PROBLEM:
Would you write out every record that follows exactly, with the pictures left out?

:: RECORDS SUPPLIED ::

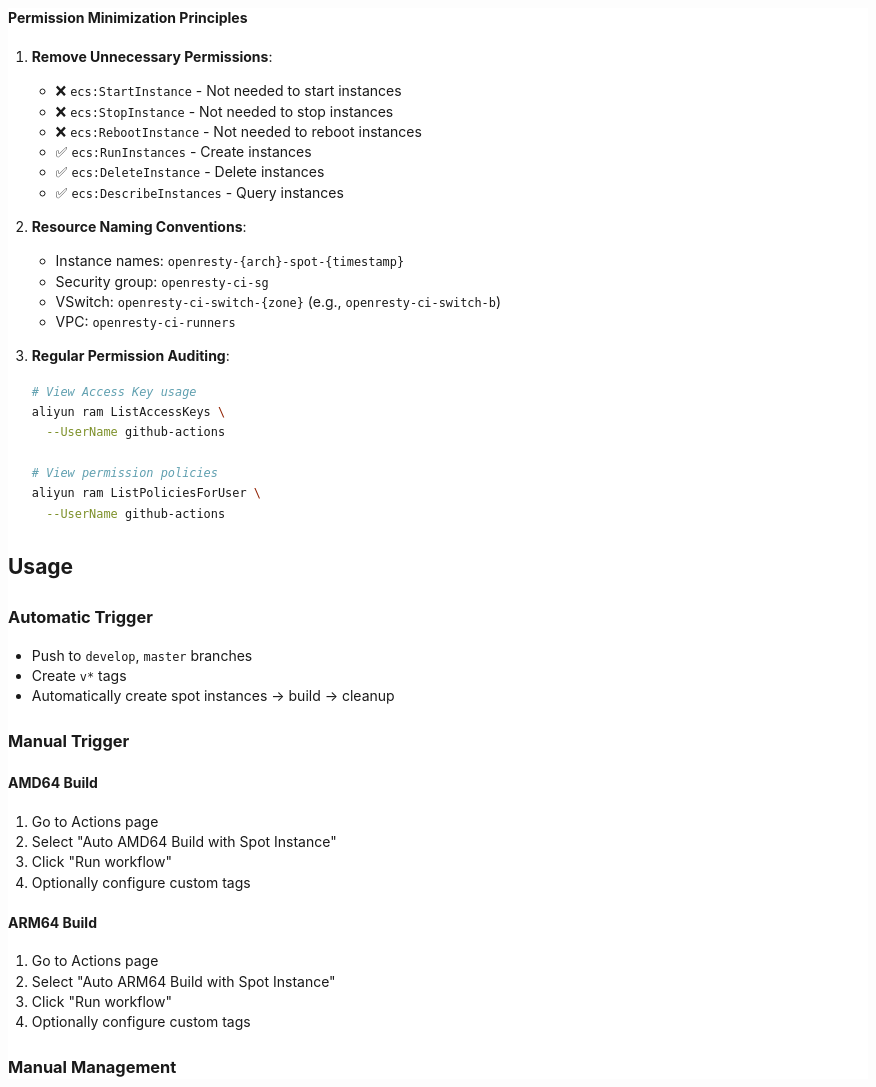 #### Permission Minimization Principles

1. **Remove Unnecessary Permissions**:
   - ❌ `ecs:StartInstance` - Not needed to start instances
   - ❌ `ecs:StopInstance` - Not needed to stop instances  
   - ❌ `ecs:RebootInstance` - Not needed to reboot instances
   - ✅ `ecs:RunInstances` - Create instances
   - ✅ `ecs:DeleteInstance` - Delete instances
   - ✅ `ecs:DescribeInstances` - Query instances

2. **Resource Naming Conventions**:
   - Instance names: `openresty-{arch}-spot-{timestamp}`
   - Security group: `openresty-ci-sg`
   - VSwitch: `openresty-ci-switch-{zone}` (e.g., `openresty-ci-switch-b`)
   - VPC: `openresty-ci-runners`

3. **Regular Permission Auditing**:

   ```bash
   # View Access Key usage
   aliyun ram ListAccessKeys \
     --UserName github-actions
   
   # View permission policies
   aliyun ram ListPoliciesForUser \
     --UserName github-actions
   ```

## Usage

### Automatic Trigger

- Push to `develop`, `master` branches
- Create `v*` tags
- Automatically create spot instances → build → cleanup

### Manual Trigger

#### AMD64 Build

1. Go to Actions page
2. Select "Auto AMD64 Build with Spot Instance"
3. Click "Run workflow"
4. Optionally configure custom tags

#### ARM64 Build

1. Go to Actions page
2. Select "Auto ARM64 Build with Spot Instance"
3. Click "Run workflow"
4. Optionally configure custom tags

### Manual Management
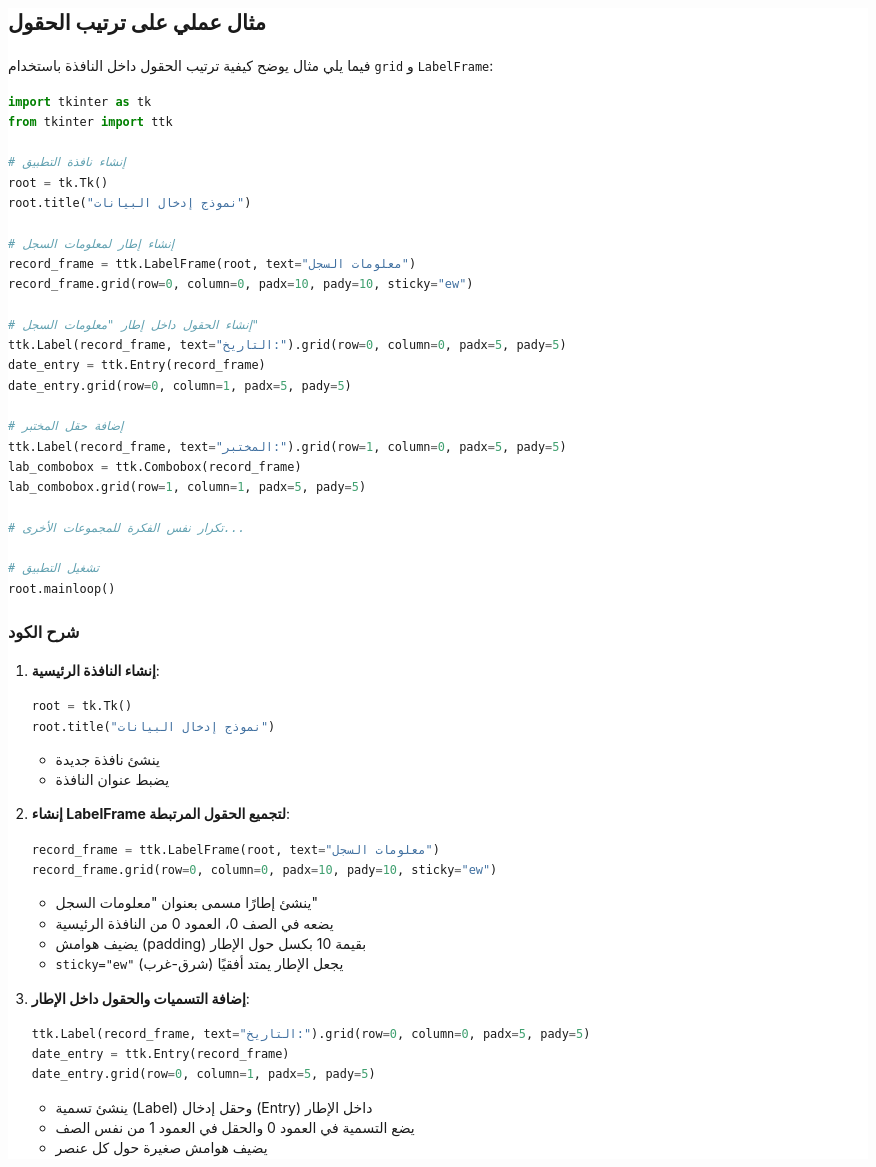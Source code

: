 ## مثال عملي على ترتيب الحقول

فيما يلي مثال يوضح كيفية ترتيب الحقول داخل النافذة باستخدام `grid` و `LabelFrame`:

```python
import tkinter as tk
from tkinter import ttk

# إنشاء نافذة التطبيق
root = tk.Tk()
root.title("نموذج إدخال البيانات")

# إنشاء إطار لمعلومات السجل
record_frame = ttk.LabelFrame(root, text="معلومات السجل")
record_frame.grid(row=0, column=0, padx=10, pady=10, sticky="ew")

# إنشاء الحقول داخل إطار "معلومات السجل"
ttk.Label(record_frame, text="التاريخ:").grid(row=0, column=0, padx=5, pady=5)
date_entry = ttk.Entry(record_frame)
date_entry.grid(row=0, column=1, padx=5, pady=5)

# إضافة حقل المختبر
ttk.Label(record_frame, text="المختبر:").grid(row=1, column=0, padx=5, pady=5)
lab_combobox = ttk.Combobox(record_frame)
lab_combobox.grid(row=1, column=1, padx=5, pady=5)

# تكرار نفس الفكرة للمجموعات الأخرى...

# تشغيل التطبيق
root.mainloop()
```

### شرح الكود

1. **إنشاء النافذة الرئيسية**:
   ```python
   root = tk.Tk()
   root.title("نموذج إدخال البيانات")
   ```
   * ينشئ نافذة جديدة
   * يضبط عنوان النافذة

2. **إنشاء LabelFrame لتجميع الحقول المرتبطة**:
   ```python
   record_frame = ttk.LabelFrame(root, text="معلومات السجل")
   record_frame.grid(row=0, column=0, padx=10, pady=10, sticky="ew")
   ```
   * ينشئ إطارًا مسمى بعنوان "معلومات السجل"
   * يضعه في الصف 0، العمود 0 من النافذة الرئيسية
   * يضيف هوامش (padding) بقيمة 10 بكسل حول الإطار
   * `sticky="ew"` يجعل الإطار يمتد أفقيًا (شرق-غرب)

3. **إضافة التسميات والحقول داخل الإطار**:
   ```python
   ttk.Label(record_frame, text="التاريخ:").grid(row=0, column=0, padx=5, pady=5)
   date_entry = ttk.Entry(record_frame)
   date_entry.grid(row=0, column=1, padx=5, pady=5)
   ```
   * ينشئ تسمية (Label) وحقل إدخال (Entry) داخل الإطار
   * يضع التسمية في العمود 0 والحقل في العمود 1 من نفس الصف
   * يضيف هوامش صغيرة حول كل عنصر
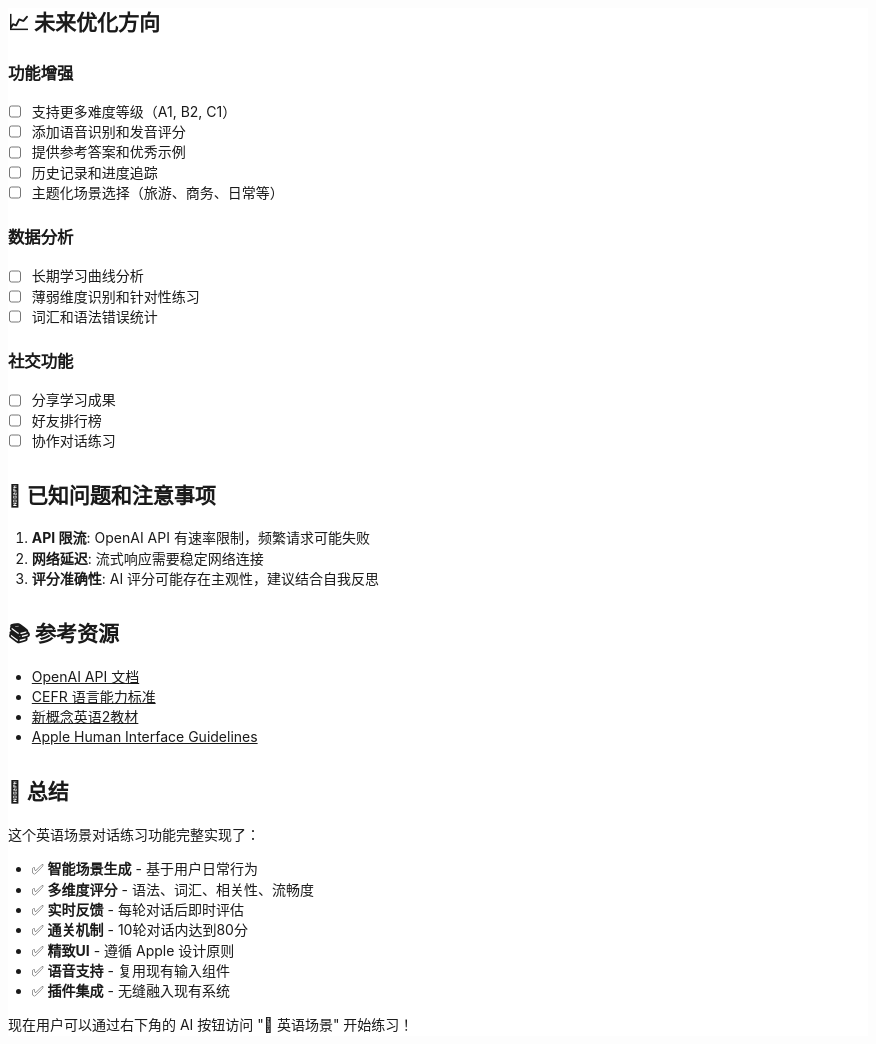 ## 📈 未来优化方向

### 功能增强
- [ ] 支持更多难度等级（A1, B2, C1）
- [ ] 添加语音识别和发音评分
- [ ] 提供参考答案和优秀示例
- [ ] 历史记录和进度追踪
- [ ] 主题化场景选择（旅游、商务、日常等）

### 数据分析
- [ ] 长期学习曲线分析
- [ ] 薄弱维度识别和针对性练习
- [ ] 词汇和语法错误统计

### 社交功能
- [ ] 分享学习成果
- [ ] 好友排行榜
- [ ] 协作对话练习

## 🐛 已知问题和注意事项

1. **API 限流**: OpenAI API 有速率限制，频繁请求可能失败
2. **网络延迟**: 流式响应需要稳定网络连接
3. **评分准确性**: AI 评分可能存在主观性，建议结合自我反思

## 📚 参考资源

- [OpenAI API 文档](https://platform.openai.com/docs)
- [CEFR 语言能力标准](https://www.coe.int/en/web/common-european-framework-reference-languages)
- [新概念英语2教材](https://www.newconceptenglish.com/)
- [Apple Human Interface Guidelines](https://developer.apple.com/design/)

## 🎉 总结

这个英语场景对话练习功能完整实现了：
- ✅ **智能场景生成** - 基于用户日常行为
- ✅ **多维度评分** - 语法、词汇、相关性、流畅度
- ✅ **实时反馈** - 每轮对话后即时评估
- ✅ **通关机制** - 10轮对话内达到80分
- ✅ **精致UI** - 遵循 Apple 设计原则
- ✅ **语音支持** - 复用现有输入组件
- ✅ **插件集成** - 无缝融入现有系统

现在用户可以通过右下角的 AI 按钮访问 "🎯 英语场景" 开始练习！

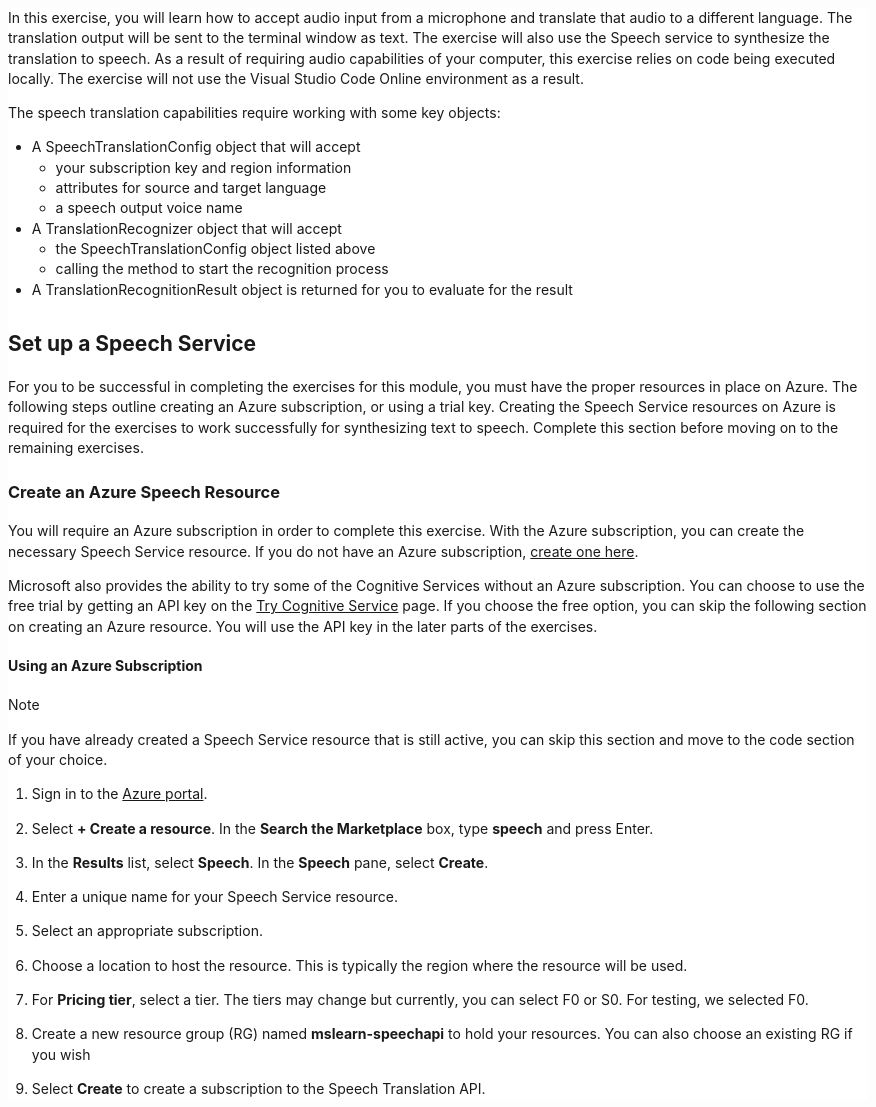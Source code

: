 In this exercise, you will learn how to accept audio input from a microphone and translate that audio to a different language. The translation output will be sent to the terminal window as text. The exercise will also use the Speech service to synthesize the translation to speech.  As a result of requiring audio capabilities of your computer, this exercise relies on code being executed locally.  The exercise will not use the Visual Studio Code Online environment as a result.

The speech translation capabilities require working with some key objects:

- A SpeechTranslationConfig object that will accept
    - your subscription key and region information
    - attributes for source and target language
    - a speech output voice name
- A TranslationRecognizer object that will accept
    - the SpeechTranslationConfig object listed above
    - calling the method to start the recognition process
- A TranslationRecognitionResult object is returned for you to evaluate for the result

## Set up a Speech Service

For you to be successful in completing the exercises for this module, you must have the proper resources in place on Azure. The following steps outline creating an Azure subscription, or using a trial key.  Creating the Speech Service resources on Azure is required for the exercises to work successfully for synthesizing text to speech.  Complete this section before moving on to the remaining exercises.

### Create an Azure Speech Resource

You will require an Azure subscription in order to complete this exercise.  With the Azure subscription, you can create the necessary Speech Service resource. If you do not have an Azure subscription, [create one here](https://azure.microsoft.com/free).

Microsoft also provides the ability to try some of the Cognitive Services without an Azure subscription.  You can choose to use the free trial by getting an API key on the [Try Cognitive Service](https://azure.microsoft.com/try/cognitive-services/) page. If you choose the free option, you can skip the following section on creating an Azure resource.  You will use the API key in the later parts of the exercises.

#### Using an Azure Subscription

>[!NOTE]
>If you have already created a Speech Service resource that is still active, you can skip this section and move to the code section of your choice.

1. Sign in to the [Azure portal](https://portal.azure.com?azure-portal=true).

1. Select **+ Create a resource**. In the **Search the Marketplace** box, type **speech** and press Enter.

1. In the **Results** list, select **Speech**. In the **Speech** pane, select **Create**.
1. Enter a unique name for your Speech Service resource.
1. Select an appropriate subscription.
1. Choose a location to host the resource.  This is typically the region where the resource will be used.
1. For **Pricing tier**, select a tier.  The tiers may change but currently, you can select F0 or S0.  For testing, we selected F0.
1. Create a new resource group (RG) named **mslearn-speechapi** to hold your resources.  You can also choose an existing RG if you wish
1. Select **Create** to create a subscription to the Speech Translation API.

:::

OUTPUT BELOW:
 #### Permission Minimization Principles

1. **Remove Unnecessary Permissions**:
   - ❌ `ecs:StartInstance` - Not needed to start instances
   - ❌ `ecs:StopInstance` - Not needed to stop instances  
   - ❌ `ecs:RebootInstance` - Not needed to reboot instances
   - ✅ `ecs:RunInstances` - Create instances
   - ✅ `ecs:DeleteInstance` - Delete instances
   - ✅ `ecs:DescribeInstances` - Query instances

2. **Resource Naming Conventions**:
   - Instance names: `openresty-{arch}-spot-{timestamp}`
   - Security group: `openresty-ci-sg`
   - VSwitch: `openresty-ci-switch-{zone}` (e.g., `openresty-ci-switch-b`)
   - VPC: `openresty-ci-runners`

3. **Regular Permission Auditing**:

   ```bash
   # View Access Key usage
   aliyun ram ListAccessKeys \
     --UserName github-actions
   
   # View permission policies
   aliyun ram ListPoliciesForUser \
     --UserName github-actions
   ```

## Usage

### Automatic Trigger

- Push to `develop`, `master` branches
- Create `v*` tags
- Automatically create spot instances → build → cleanup

### Manual Trigger

#### AMD64 Build

1. Go to Actions page
2. Select "Auto AMD64 Build with Spot Instance"
3. Click "Run workflow"
4. Optionally configure custom tags

#### ARM64 Build

1. Go to Actions page
2. Select "Auto ARM64 Build with Spot Instance"
3. Click "Run workflow"
4. Optionally configure custom tags

### Manual Management
Source code

: ## مثال عملي على ترتيب الحقول

فيما يلي مثال يوضح كيفية ترتيب الحقول داخل النافذة باستخدام `grid` و `LabelFrame`:

```python
import tkinter as tk
from tkinter import ttk

# إنشاء نافذة التطبيق
root = tk.Tk()
root.title("نموذج إدخال البيانات")

# إنشاء إطار لمعلومات السجل
record_frame = ttk.LabelFrame(root, text="معلومات السجل")
record_frame.grid(row=0, column=0, padx=10, pady=10, sticky="ew")

# إنشاء الحقول داخل إطار "معلومات السجل"
ttk.Label(record_frame, text="التاريخ:").grid(row=0, column=0, padx=5, pady=5)
date_entry = ttk.Entry(record_frame)
date_entry.grid(row=0, column=1, padx=5, pady=5)

# إضافة حقل المختبر
ttk.Label(record_frame, text="المختبر:").grid(row=1, column=0, padx=5, pady=5)
lab_combobox = ttk.Combobox(record_frame)
lab_combobox.grid(row=1, column=1, padx=5, pady=5)

# تكرار نفس الفكرة للمجموعات الأخرى...

# تشغيل التطبيق
root.mainloop()
```

### شرح الكود

1. **إنشاء النافذة الرئيسية**:
   ```python
   root = tk.Tk()
   root.title("نموذج إدخال البيانات")
   ```
   * ينشئ نافذة جديدة
   * يضبط عنوان النافذة

2. **إنشاء LabelFrame لتجميع الحقول المرتبطة**:
   ```python
   record_frame = ttk.LabelFrame(root, text="معلومات السجل")
   record_frame.grid(row=0, column=0, padx=10, pady=10, sticky="ew")
   ```
   * ينشئ إطارًا مسمى بعنوان "معلومات السجل"
   * يضعه في الصف 0، العمود 0 من النافذة الرئيسية
   * يضيف هوامش (padding) بقيمة 10 بكسل حول الإطار
   * `sticky="ew"` يجعل الإطار يمتد أفقيًا (شرق-غرب)

3. **إضافة التسميات والحقول داخل الإطار**:
   ```python
   ttk.Label(record_frame, text="التاريخ:").grid(row=0, column=0, padx=5, pady=5)
   date_entry = ttk.Entry(record_frame)
   date_entry.grid(row=0, column=1, padx=5, pady=5)
   ```
   * ينشئ تسمية (Label) وحقل إدخال (Entry) داخل الإطار
   * يضع التسمية في العمود 0 والحقل في العمود 1 من نفس الصف
   * يضيف هوامش صغيرة حول كل عنصر
 ## 📈 未来优化方向

### 功能增强
- [ ] 支持更多难度等级（A1, B2, C1）
- [ ] 添加语音识别和发音评分
- [ ] 提供参考答案和优秀示例
- [ ] 历史记录和进度追踪
- [ ] 主题化场景选择（旅游、商务、日常等）

### 数据分析
- [ ] 长期学习曲线分析
- [ ] 薄弱维度识别和针对性练习
- [ ] 词汇和语法错误统计

### 社交功能
- [ ] 分享学习成果
- [ ] 好友排行榜
- [ ] 协作对话练习

## 🐛 已知问题和注意事项

1. **API 限流**: OpenAI API 有速率限制，频繁请求可能失败
2. **网络延迟**: 流式响应需要稳定网络连接
3. **评分准确性**: AI 评分可能存在主观性，建议结合自我反思

## 📚 参考资源

- [OpenAI API 文档](https://platform.openai.com/docs)
- [CEFR 语言能力标准](https://www.coe.int/en/web/common-european-framework-reference-languages)
- [新概念英语2教材](https://www.newconceptenglish.com/)
- [Apple Human Interface Guidelines](https://developer.apple.com/design/)

## 🎉 总结

这个英语场景对话练习功能完整实现了：
- ✅ **智能场景生成** - 基于用户日常行为
- ✅ **多维度评分** - 语法、词汇、相关性、流畅度
- ✅ **实时反馈** - 每轮对话后即时评估
- ✅ **通关机制** - 10轮对话内达到80分
- ✅ **精致UI** - 遵循 Apple 设计原则
- ✅ **语音支持** - 复用现有输入组件
- ✅ **插件集成** - 无缝融入现有系统

现在用户可以通过右下角的 AI 按钮访问 "🎯 英语场景" 开始练习！

Source code

: In this exercise, you will learn how to accept audio input from a microphone and translate that audio to a different language. The translation output will be sent to the terminal window as text. The exercise will also use the Speech service to synthesize the translation to speech.  As a result of requiring audio capabilities of your computer, this exercise relies on code being executed locally.  The exercise will not use the Visual Studio Code Online environment as a result.

The speech translation capabilities require working with some key objects:

- A SpeechTranslationConfig object that will accept
    - your subscription key and region information
    - attributes for source and target language
    - a speech output voice name
- A TranslationRecognizer object that will accept
    - the SpeechTranslationConfig object listed above
    - calling the method to start the recognition process
- A TranslationRecognitionResult object is returned for you to evaluate for the result

## Set up a Speech Service

For you to be successful in completing the exercises for this module, you must have the proper resources in place on Azure. The following steps outline creating an Azure subscription, or using a trial key.  Creating the Speech Service resources on Azure is required for the exercises to work successfully for synthesizing text to speech.  Complete this section before moving on to the remaining exercises.

### Create an Azure Speech Resource

You will require an Azure subscription in order to complete this exercise.  With the Azure subscription, you can create the necessary Speech Service resource. If you do not have an Azure subscription, [create one here](https://azure.microsoft.com/free).

Microsoft also provides the ability to try some of the Cognitive Services without an Azure subscription.  You can choose to use the free trial by getting an API key on the [Try Cognitive Service](https://azure.microsoft.com/try/cognitive-services/) page. If you choose the free option, you can skip the following section on creating an Azure resource.  You will use the API key in the later parts of the exercises.

#### Using an Azure Subscription

>[!NOTE]
>If you have already created a Speech Service resource that is still active, you can skip this section and move to the code section of your choice.

1. Sign in to the [Azure portal](https://portal.azure.com?azure-portal=true).

1. Select **+ Create a resource**. In the **Search the Marketplace** box, type **speech** and press Enter.

1. In the **Results** list, select **Speech**. In the **Speech** pane, select **Create**.
1. Enter a unique name for your Speech Service resource.
1. Select an appropriate subscription.
1. Choose a location to host the resource.  This is typically the region where the resource will be used.
1. For **Pricing tier**, select a tier.  The tiers may change but currently, you can select F0 or S0.  For testing, we selected F0.
1. Create a new resource group (RG) named **mslearn-speechapi** to hold your resources.  You can also choose an existing RG if you wish
1. Select **Create** to create a subscription to the Speech Translation API.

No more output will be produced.